> [WHAT THE TASK REQUIRES]:
Below are entries; copy exactly the lines from the one with "## Entity Profile" through the one with "## Descrição do Projeto", both included, and leave out the rest.

=-=-=-=-=

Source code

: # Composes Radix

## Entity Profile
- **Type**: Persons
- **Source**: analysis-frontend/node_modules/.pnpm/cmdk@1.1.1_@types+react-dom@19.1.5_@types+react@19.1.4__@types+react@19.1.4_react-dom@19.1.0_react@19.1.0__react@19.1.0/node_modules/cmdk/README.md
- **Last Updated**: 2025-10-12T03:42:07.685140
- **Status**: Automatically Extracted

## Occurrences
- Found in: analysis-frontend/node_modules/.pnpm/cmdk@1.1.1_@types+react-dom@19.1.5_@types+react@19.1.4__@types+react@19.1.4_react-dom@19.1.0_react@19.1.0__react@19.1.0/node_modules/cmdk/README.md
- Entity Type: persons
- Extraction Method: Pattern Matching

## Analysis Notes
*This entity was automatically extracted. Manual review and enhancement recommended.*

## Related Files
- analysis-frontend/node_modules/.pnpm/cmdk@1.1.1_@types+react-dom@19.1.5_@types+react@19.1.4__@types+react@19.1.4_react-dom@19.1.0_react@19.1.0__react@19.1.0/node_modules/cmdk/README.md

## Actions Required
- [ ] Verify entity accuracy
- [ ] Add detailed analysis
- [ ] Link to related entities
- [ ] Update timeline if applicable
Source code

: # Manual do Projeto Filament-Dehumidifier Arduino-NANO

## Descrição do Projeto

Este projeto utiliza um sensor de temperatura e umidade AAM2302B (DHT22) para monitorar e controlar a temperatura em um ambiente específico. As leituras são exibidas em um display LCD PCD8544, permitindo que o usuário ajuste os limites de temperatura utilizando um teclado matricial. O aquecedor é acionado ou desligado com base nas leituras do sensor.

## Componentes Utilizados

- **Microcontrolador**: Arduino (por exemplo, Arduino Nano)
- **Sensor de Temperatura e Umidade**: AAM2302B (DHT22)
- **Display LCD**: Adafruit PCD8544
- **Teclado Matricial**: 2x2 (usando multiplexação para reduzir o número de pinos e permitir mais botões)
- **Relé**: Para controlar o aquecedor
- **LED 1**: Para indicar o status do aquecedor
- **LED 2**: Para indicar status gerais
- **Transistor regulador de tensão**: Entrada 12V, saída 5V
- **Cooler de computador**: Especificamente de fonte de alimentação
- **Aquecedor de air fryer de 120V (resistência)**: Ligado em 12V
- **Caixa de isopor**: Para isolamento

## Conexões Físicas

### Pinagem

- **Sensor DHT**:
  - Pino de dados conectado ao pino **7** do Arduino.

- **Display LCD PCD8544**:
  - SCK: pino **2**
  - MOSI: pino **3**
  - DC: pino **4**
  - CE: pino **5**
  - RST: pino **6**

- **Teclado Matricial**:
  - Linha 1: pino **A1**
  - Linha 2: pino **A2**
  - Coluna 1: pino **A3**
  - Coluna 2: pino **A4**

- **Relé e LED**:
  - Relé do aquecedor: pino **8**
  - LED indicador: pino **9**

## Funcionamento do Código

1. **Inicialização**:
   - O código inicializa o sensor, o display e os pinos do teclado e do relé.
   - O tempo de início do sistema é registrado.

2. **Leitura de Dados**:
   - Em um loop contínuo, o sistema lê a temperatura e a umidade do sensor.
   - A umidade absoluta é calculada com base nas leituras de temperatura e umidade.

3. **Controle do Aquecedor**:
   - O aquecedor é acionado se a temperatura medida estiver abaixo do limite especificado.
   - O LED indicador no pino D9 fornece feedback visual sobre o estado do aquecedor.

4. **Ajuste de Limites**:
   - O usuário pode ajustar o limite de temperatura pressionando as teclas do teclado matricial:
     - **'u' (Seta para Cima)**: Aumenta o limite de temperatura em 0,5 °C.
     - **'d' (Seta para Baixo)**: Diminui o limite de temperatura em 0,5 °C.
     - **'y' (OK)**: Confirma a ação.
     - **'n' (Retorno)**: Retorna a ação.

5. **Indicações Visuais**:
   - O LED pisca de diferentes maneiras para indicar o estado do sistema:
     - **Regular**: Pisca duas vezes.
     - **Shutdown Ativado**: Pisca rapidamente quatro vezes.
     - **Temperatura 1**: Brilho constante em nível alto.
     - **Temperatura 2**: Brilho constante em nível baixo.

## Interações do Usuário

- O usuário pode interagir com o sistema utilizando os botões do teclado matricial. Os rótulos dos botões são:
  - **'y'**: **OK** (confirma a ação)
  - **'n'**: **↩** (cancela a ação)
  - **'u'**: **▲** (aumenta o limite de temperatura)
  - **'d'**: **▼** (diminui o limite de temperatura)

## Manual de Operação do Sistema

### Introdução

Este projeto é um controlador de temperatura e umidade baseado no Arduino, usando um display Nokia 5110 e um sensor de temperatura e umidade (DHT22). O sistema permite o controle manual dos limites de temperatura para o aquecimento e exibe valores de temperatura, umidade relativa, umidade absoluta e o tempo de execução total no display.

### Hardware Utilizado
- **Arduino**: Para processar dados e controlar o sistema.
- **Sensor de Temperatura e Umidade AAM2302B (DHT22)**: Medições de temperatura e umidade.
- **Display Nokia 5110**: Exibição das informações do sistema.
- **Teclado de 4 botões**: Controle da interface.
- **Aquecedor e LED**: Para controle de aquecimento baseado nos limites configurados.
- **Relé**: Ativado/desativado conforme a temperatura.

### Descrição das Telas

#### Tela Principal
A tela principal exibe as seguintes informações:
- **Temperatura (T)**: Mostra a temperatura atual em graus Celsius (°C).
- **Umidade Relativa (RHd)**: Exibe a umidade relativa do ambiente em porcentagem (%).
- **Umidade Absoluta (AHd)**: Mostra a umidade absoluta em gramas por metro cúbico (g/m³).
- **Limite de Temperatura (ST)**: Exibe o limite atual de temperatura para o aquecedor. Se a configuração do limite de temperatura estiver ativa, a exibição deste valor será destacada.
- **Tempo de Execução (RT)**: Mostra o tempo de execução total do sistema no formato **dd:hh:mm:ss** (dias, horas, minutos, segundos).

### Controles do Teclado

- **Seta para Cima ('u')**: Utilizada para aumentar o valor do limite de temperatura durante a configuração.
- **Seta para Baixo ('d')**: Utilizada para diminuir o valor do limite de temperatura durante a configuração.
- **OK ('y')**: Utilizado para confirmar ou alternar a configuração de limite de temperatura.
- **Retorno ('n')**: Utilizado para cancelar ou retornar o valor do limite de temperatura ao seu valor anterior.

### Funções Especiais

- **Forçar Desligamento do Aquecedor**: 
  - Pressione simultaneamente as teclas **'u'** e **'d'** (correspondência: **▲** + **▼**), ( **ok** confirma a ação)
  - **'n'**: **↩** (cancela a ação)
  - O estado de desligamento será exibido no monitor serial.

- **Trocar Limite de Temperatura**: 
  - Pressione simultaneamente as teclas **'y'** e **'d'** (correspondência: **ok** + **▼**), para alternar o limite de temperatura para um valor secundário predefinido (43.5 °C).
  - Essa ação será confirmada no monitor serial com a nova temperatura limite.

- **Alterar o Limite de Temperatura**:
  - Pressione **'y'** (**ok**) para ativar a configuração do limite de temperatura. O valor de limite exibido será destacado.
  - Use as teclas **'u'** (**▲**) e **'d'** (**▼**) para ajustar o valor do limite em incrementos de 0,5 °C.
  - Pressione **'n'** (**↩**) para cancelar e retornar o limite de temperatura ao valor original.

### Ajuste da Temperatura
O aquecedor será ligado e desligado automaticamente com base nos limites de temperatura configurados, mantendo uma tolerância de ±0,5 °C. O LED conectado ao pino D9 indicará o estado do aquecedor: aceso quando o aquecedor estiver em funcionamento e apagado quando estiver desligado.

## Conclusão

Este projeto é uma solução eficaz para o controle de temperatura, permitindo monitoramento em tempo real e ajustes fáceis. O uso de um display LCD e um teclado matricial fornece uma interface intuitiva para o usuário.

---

=-=-=-=-=

> [FINAL ANSWER]:
## Entity Profile
- **Type**: Persons
- **Source**: analysis-frontend/node_modules/.pnpm/cmdk@1.1.1_@types+react-dom@19.1.5_@types+react@19.1.4__@types+react@19.1.4_react-dom@19.1.0_react@19.1.0__react@19.1.0/node_modules/cmdk/README.md
- **Last Updated**: 2025-10-12T03:42:07.685140
- **Status**: Automatically Extracted

## Occurrences
- Found in: analysis-frontend/node_modules/.pnpm/cmdk@1.1.1_@types+react-dom@19.1.5_@types+react@19.1.4__@types+react@19.1.4_react-dom@19.1.0_react@19.1.0__react@19.1.0/node_modules/cmdk/README.md
- Entity Type: persons
- Extraction Method: Pattern Matching

## Analysis Notes
*This entity was automatically extracted. Manual review and enhancement recommended.*

## Related Files
- analysis-frontend/node_modules/.pnpm/cmdk@1.1.1_@types+react-dom@19.1.5_@types+react@19.1.4__@types+react@19.1.4_react-dom@19.1.0_react@19.1.0__react@19.1.0/node_modules/cmdk/README.md

## Actions Required
- [ ] Verify entity accuracy
- [ ] Add detailed analysis
- [ ] Link to related entities
- [ ] Update timeline if applicable
Source code

: # Manual do Projeto Filament-Dehumidifier Arduino-NANO

## Descrição do Projeto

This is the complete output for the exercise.